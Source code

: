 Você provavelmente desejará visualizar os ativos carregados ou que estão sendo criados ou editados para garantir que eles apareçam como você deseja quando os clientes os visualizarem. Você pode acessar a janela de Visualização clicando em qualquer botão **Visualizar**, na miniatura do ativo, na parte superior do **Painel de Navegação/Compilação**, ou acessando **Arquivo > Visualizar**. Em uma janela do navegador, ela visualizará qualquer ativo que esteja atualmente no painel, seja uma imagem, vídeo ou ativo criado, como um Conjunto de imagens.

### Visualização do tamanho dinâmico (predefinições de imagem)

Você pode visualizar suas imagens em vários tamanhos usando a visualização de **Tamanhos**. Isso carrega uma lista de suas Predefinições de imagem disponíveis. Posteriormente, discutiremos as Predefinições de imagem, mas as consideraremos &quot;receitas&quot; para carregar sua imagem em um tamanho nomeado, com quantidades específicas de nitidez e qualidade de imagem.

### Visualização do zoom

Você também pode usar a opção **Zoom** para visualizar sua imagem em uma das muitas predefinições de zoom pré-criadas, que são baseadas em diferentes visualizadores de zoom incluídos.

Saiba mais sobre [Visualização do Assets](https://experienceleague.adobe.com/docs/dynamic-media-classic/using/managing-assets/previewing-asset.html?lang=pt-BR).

WHAT IS EXPECTED.
All records shown above must be set down again verbatim.

EXERCISE ANSWER.
Source code

: Você provavelmente desejará visualizar os ativos carregados ou que estão sendo criados ou editados para garantir que eles apareçam como você deseja quando os clientes os visualizarem. Você pode acessar a janela de Visualização clicando em qualquer botão **Visualizar**, na miniatura do ativo, na parte superior do **Painel de Navegação/Compilação**, ou acessando **Arquivo > Visualizar**. Em uma janela do navegador, ela visualizará qualquer ativo que esteja atualmente no painel, seja uma imagem, vídeo ou ativo criado, como um Conjunto de imagens.

### Visualização do tamanho dinâmico (predefinições de imagem)

Você pode visualizar suas imagens em vários tamanhos usando a visualização de **Tamanhos**. Isso carrega uma lista de suas Predefinições de imagem disponíveis. Posteriormente, discutiremos as Predefinições de imagem, mas as consideraremos &quot;receitas&quot; para carregar sua imagem em um tamanho nomeado, com quantidades específicas de nitidez e qualidade de imagem.

### Visualização do zoom

Você também pode usar a opção **Zoom** para visualizar sua imagem em uma das muitas predefinições de zoom pré-criadas, que são baseadas em diferentes visualizadores de zoom incluídos.

Saiba mais sobre [Visualização do Assets](https://experienceleague.adobe.com/docs/dynamic-media-classic/using/managing-assets/previewing-asset.html?lang=pt-BR).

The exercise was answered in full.